= Luo Bozhao =

Luo Bozhao (羅伯昭 (Lo Po-chao); 1899–1976) was a Chinese numismatist. He was also known as Wenjiong (文炯), Muyuan (沐園) and P. C. Low.

==Life==
Luo was born in Chongqing, Sichuan Province. After graduating from St. John's University, Shanghai, he engaged in business, exporting tung oil from Sichuan to the United States, the profits of which enabled him to fund his passion for collecting and researching coins. After the founding of the People's Republic of China in 1949, Luo served as a people's representative of the Shanghai Municipality (1950-1966) and Deputy Director of the Huangpu District (1961-1966).
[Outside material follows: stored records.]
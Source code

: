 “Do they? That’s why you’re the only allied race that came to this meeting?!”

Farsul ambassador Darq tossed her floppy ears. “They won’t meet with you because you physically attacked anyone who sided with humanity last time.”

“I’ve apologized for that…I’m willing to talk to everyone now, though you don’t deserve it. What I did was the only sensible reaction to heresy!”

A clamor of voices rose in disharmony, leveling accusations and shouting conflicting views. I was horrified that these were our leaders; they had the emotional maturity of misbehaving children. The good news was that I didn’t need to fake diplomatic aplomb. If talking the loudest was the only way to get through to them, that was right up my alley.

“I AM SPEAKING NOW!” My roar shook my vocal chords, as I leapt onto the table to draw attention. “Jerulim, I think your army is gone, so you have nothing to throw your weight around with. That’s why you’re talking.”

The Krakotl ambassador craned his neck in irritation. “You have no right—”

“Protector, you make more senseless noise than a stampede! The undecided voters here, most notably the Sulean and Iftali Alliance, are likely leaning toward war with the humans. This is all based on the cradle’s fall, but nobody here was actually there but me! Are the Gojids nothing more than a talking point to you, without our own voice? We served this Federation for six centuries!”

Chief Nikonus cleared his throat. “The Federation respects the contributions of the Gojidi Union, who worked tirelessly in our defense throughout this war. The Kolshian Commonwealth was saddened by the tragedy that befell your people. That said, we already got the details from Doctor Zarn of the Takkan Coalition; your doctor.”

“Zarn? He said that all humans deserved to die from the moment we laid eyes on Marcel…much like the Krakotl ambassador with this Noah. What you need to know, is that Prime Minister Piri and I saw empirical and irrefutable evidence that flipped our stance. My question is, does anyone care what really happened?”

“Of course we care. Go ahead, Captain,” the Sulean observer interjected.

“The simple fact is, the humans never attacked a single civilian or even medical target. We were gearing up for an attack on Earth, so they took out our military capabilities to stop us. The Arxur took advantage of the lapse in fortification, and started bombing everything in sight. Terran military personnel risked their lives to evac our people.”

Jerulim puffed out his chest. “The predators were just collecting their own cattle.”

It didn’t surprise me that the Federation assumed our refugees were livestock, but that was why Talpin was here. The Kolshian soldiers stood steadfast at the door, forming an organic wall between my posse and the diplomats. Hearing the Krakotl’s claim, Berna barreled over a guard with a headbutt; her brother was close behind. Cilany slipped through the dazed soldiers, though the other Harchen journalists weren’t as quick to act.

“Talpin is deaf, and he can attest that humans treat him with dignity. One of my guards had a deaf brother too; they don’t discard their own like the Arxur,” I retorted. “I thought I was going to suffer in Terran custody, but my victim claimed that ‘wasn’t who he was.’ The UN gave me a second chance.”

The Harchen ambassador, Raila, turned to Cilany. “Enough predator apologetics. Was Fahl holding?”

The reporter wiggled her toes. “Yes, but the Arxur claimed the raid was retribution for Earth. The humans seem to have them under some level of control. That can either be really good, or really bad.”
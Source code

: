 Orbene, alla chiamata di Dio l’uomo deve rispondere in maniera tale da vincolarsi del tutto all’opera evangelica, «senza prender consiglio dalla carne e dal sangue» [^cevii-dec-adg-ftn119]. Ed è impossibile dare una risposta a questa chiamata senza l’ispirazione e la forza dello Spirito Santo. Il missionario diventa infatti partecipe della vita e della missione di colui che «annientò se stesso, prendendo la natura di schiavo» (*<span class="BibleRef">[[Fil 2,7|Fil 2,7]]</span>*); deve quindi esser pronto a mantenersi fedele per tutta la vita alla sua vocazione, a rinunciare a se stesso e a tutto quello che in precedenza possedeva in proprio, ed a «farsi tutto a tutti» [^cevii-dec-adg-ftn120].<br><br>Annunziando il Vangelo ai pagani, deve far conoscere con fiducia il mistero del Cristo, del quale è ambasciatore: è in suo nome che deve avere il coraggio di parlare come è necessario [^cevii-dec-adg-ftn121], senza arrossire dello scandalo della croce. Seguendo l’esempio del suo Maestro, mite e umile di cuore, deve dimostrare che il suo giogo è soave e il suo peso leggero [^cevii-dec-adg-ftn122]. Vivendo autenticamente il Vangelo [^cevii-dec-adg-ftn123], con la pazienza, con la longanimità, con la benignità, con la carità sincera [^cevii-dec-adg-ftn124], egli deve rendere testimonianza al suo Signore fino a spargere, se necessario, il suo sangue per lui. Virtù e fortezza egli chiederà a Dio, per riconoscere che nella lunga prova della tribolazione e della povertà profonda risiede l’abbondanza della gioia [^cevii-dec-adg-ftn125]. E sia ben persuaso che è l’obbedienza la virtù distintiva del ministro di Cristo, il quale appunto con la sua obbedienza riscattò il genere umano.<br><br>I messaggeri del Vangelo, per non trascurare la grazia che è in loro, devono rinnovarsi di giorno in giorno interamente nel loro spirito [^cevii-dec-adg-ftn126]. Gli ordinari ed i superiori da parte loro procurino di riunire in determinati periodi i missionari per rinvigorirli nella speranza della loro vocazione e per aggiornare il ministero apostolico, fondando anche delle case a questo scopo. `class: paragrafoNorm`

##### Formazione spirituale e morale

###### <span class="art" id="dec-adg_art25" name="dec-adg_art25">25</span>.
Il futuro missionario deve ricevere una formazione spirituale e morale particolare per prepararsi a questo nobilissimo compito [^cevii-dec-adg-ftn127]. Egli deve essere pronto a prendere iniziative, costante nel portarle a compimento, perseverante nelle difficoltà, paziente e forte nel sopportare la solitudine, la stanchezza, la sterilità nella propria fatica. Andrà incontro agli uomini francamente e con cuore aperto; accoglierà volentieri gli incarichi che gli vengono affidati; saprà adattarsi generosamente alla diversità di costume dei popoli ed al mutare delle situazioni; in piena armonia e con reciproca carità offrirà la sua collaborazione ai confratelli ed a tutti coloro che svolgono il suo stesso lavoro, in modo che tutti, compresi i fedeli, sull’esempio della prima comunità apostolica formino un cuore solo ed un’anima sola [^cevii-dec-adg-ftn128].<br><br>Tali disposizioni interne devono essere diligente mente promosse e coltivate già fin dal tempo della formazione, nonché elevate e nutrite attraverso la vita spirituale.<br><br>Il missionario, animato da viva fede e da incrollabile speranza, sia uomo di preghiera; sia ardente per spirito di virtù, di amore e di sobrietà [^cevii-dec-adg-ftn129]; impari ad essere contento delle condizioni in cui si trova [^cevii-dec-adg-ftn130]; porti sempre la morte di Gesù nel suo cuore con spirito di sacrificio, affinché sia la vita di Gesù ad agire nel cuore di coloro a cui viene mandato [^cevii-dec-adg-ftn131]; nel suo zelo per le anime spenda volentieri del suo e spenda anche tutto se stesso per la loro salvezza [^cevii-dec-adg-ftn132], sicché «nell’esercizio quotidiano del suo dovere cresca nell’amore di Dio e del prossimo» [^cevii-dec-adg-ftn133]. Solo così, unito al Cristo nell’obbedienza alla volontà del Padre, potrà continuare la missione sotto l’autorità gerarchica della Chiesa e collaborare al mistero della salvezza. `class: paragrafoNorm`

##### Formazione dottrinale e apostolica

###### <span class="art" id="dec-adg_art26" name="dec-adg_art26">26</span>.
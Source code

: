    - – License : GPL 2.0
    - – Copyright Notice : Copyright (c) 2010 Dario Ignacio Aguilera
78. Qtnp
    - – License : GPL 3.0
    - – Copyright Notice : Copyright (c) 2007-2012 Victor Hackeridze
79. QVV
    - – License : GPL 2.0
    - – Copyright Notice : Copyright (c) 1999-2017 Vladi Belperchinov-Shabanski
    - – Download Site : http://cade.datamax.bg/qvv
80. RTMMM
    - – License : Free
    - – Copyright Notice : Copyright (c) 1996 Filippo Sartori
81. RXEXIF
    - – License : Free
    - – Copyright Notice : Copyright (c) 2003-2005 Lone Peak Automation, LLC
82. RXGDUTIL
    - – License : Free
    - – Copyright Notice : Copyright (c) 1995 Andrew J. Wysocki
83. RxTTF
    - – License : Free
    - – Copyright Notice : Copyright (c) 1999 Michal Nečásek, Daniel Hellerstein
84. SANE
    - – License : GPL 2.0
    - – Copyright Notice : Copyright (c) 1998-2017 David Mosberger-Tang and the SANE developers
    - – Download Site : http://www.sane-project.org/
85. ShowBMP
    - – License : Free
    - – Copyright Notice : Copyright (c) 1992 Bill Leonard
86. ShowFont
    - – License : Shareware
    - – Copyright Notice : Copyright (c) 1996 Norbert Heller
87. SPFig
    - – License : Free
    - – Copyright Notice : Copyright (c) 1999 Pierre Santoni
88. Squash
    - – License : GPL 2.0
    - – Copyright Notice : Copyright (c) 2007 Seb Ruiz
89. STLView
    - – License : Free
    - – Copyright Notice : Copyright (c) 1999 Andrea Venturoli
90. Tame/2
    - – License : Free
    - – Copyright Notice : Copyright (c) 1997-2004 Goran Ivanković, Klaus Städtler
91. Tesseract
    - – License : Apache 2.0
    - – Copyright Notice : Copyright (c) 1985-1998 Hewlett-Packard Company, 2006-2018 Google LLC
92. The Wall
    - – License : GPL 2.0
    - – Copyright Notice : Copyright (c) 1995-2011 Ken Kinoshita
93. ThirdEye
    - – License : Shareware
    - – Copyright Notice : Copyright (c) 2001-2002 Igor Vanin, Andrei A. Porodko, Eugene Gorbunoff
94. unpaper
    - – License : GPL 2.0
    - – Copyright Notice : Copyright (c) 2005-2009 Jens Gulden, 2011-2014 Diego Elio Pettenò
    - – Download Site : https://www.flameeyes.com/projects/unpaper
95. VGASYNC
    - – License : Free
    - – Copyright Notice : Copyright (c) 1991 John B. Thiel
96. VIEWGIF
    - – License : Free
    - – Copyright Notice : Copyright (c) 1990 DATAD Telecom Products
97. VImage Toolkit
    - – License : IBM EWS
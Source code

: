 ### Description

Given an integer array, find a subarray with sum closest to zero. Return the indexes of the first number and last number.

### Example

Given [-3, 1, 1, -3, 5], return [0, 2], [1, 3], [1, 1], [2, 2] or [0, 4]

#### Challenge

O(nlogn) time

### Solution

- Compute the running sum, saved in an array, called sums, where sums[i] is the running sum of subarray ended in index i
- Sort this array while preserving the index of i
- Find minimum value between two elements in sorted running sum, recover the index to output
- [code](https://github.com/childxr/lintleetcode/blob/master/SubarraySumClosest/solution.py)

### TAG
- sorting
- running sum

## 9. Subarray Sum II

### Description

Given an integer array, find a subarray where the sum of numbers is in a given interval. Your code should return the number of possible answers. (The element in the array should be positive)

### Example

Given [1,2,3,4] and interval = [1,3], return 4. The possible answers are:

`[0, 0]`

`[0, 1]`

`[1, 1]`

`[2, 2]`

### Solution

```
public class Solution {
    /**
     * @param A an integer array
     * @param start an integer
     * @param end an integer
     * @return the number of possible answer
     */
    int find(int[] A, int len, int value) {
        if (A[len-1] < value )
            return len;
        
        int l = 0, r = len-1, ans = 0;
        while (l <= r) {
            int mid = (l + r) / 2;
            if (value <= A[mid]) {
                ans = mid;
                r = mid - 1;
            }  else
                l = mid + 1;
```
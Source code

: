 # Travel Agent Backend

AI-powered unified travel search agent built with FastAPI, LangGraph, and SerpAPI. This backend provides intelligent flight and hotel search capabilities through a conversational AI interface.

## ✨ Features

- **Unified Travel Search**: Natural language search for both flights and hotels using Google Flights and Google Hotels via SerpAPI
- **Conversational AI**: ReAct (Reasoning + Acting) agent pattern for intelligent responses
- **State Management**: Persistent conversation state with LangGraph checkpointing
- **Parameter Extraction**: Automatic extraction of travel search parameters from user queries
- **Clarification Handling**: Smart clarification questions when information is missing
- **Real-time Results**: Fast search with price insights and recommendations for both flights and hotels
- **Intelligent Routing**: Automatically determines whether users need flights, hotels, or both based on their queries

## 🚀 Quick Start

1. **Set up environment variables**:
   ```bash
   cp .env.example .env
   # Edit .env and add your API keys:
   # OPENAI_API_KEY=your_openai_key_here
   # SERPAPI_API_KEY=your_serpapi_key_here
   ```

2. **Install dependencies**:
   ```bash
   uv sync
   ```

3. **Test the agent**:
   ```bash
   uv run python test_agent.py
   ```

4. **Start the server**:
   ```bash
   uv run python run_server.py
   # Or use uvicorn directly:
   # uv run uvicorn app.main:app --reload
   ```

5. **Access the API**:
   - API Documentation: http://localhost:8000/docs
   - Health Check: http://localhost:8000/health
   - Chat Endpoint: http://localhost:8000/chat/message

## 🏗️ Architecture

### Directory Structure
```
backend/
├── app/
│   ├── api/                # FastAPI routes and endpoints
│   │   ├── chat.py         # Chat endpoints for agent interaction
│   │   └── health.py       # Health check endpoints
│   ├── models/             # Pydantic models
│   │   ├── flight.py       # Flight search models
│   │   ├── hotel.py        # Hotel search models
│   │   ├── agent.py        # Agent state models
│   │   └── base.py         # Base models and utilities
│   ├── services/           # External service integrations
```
He was persecuted during the Cultural Revolution, forced to sweep the streets.

==Numismatic career==
In 1940 Luo was one of co-founders of the China Numismatic Society (Zhongguo Quanbi Xueshe 中国泉币学社) in Shanghai. He was Vice-President of the Society, and authored 100 articles in the 32 issues of the society's journal. He wrote many more articles, but lost a lot of his work in the Cultural Revolution. In 1956 he donated his entire collection of coins (over 15,000 coins) to National Museum of Chinese History. He subsequently donated over 800 coins to the Shanghai Museum and the Sichuan Provincial Museum.

==Publications==
- 《沐園四十泉拓》 (Rubbings of 40 coins in the Muyuan Collection) (Shanghai, 1989)
- 《羅伯昭錢幣學文集》 (Collection of articles on numismatics by Luo Bozhao), ed. by Ma Feihai 马飞海, Zhou Xiang 周祥, and Luo Jiong 罗炯 (Shanghai, 2004)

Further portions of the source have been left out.